In this exercise, we consider the PN generator with octal identifier $(31)$ shown in the left graph of $\text{Example 1}$ in the theory section, which yields a sequence with period length $P = 15$ because of $G = 4$.
The graph for this exercise shows the unipolar sequence $〈u_ν〉$ with $u_ν ∈ \{0, 1\}$ and cyclic shifts $〈u_{ν+λ}〉$ derived from it, where the shift parameter $λ$ takes values between $1$ and $15$. Here, a shift by $λ$ means absolutely an offset by $λ · T_c$. Here, $T_c$ denotes the chip duration.

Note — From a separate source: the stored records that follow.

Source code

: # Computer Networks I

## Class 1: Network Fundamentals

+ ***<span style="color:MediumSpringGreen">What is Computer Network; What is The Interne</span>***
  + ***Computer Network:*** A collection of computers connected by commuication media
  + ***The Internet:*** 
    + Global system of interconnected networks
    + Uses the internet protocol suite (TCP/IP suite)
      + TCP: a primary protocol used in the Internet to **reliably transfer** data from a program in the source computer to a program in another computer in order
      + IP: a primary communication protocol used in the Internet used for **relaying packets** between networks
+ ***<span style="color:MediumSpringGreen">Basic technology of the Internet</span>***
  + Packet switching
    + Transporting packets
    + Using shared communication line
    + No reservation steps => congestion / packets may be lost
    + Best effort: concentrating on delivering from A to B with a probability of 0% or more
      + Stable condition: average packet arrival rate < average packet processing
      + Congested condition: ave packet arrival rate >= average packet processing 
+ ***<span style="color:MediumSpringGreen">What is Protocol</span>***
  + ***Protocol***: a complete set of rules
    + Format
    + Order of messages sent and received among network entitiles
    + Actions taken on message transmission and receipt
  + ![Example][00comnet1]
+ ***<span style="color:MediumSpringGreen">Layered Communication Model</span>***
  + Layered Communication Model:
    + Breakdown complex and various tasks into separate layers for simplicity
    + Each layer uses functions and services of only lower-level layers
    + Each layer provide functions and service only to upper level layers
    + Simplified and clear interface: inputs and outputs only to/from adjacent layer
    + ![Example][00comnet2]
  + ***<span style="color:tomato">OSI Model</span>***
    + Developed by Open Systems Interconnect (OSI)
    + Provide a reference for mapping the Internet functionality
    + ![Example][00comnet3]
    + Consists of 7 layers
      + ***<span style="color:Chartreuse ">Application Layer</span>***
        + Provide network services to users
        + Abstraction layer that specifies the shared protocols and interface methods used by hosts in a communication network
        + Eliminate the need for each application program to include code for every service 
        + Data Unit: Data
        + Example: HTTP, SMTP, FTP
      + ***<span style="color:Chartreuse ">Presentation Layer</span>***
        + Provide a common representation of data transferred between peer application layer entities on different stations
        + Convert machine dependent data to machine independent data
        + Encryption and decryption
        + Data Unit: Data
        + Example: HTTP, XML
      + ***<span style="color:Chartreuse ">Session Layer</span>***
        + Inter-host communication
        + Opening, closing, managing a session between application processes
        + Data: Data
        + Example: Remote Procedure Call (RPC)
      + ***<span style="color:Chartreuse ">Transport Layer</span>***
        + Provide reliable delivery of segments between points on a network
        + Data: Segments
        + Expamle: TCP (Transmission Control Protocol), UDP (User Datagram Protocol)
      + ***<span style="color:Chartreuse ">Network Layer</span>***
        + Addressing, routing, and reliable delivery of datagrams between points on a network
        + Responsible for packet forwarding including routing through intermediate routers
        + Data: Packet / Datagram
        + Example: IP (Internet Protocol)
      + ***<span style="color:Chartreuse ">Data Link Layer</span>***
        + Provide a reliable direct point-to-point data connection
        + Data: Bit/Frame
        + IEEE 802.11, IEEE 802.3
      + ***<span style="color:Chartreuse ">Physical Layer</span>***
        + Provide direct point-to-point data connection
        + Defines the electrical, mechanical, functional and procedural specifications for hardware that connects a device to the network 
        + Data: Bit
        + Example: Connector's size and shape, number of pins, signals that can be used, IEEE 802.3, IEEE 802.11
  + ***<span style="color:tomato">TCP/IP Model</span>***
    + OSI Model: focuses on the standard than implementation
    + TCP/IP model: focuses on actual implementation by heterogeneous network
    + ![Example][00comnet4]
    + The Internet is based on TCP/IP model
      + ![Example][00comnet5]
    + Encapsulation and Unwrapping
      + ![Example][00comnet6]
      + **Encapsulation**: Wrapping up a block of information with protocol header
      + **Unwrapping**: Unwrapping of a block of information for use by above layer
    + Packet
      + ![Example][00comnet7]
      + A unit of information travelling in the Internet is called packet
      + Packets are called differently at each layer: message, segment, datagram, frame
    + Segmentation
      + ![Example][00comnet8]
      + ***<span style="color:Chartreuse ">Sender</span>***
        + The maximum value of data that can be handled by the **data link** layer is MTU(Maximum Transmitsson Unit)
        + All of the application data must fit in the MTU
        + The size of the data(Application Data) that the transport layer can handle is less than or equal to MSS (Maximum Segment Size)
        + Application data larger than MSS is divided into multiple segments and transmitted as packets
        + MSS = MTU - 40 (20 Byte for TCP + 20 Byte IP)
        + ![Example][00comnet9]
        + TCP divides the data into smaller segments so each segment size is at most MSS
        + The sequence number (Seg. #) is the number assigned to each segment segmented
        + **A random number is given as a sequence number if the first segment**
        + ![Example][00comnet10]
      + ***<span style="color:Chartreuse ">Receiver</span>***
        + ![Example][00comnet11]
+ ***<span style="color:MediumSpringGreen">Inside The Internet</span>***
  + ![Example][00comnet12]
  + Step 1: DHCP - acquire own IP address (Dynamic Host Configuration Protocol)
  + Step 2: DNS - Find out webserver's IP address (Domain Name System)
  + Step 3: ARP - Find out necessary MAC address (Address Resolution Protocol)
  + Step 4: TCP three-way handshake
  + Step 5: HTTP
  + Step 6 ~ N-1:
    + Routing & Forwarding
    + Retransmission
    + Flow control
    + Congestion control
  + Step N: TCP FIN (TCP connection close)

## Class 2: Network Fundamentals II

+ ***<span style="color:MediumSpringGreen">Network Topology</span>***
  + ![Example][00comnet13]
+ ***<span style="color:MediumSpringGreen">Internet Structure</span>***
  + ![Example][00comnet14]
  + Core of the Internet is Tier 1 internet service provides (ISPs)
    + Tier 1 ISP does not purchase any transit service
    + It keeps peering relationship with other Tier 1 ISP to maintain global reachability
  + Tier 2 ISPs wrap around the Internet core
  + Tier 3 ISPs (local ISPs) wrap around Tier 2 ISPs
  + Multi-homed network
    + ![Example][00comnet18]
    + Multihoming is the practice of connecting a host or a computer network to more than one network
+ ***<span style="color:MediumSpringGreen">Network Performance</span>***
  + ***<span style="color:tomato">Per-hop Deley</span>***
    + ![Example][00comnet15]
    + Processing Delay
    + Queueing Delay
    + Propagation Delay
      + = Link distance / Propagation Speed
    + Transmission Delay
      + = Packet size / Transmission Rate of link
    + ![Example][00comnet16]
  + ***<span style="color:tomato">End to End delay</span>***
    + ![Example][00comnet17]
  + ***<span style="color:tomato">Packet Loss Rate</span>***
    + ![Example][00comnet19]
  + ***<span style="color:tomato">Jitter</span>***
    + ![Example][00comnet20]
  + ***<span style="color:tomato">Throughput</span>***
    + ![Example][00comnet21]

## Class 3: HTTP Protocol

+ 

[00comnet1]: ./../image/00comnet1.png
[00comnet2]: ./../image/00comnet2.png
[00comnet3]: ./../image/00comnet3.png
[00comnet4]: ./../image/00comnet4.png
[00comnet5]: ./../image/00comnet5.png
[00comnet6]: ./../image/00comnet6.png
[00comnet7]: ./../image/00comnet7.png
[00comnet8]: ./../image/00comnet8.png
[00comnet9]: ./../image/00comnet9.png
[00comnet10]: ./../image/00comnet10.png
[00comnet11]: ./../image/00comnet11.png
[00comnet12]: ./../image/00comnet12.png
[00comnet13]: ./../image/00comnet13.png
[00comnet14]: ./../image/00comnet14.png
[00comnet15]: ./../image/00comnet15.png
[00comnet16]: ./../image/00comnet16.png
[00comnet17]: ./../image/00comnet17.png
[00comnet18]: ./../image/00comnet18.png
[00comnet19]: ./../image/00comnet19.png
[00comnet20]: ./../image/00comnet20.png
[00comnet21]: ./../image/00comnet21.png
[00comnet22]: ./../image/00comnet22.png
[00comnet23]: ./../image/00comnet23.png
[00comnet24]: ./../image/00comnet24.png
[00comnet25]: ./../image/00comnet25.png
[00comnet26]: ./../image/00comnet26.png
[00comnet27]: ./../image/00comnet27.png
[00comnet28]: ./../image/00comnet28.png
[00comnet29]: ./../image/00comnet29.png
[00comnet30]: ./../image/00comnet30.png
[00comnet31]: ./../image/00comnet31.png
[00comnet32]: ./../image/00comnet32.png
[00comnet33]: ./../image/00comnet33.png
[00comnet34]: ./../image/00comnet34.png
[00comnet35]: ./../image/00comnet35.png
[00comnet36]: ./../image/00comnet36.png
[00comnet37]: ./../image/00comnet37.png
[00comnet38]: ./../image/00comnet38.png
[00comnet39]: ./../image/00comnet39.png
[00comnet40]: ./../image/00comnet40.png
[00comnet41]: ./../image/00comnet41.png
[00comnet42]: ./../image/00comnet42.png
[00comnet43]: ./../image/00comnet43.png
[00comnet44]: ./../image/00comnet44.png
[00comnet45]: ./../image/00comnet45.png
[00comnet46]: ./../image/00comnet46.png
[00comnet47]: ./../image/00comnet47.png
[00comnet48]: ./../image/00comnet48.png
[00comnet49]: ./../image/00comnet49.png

For use in a CDMA system, however, one uses the bipolar (antipodal) sequence $〈c_ν〉$ with $c_ν ∈ \{+1, -1\}$, which is to be investigated starting in subtask (5). We are looking for its periodic auto-correlation function $\rm (PACF)$
- $${\it \varphi}_{c}(\lambda) = {\rm E} \big [ c_\nu \cdot c_{\nu+\lambda} \big ] \hspace{0.05cm}.$$
In order to derive it, first the PACF
- $${\it \varphi}_{u}(\lambda) = {\rm E}\big [ u_\nu \cdot u_{\nu+\lambda} \big ]$$
with the unipolar coefficients $u_ν ∈ \{0, 1\}$, will be calculated. The conversion of the coefficients is given by $c_ν = 1 - 2u_ν$.
Note:
- The exercise belongs to the chapter Spreading Sequences for CDMA.
Questions
Solution
(1) The period of an M-sequence is $P = 2^G -1 \hspace{0.05cm}.$ This results with $P = 15$ the degree $\underline{G = 4}$.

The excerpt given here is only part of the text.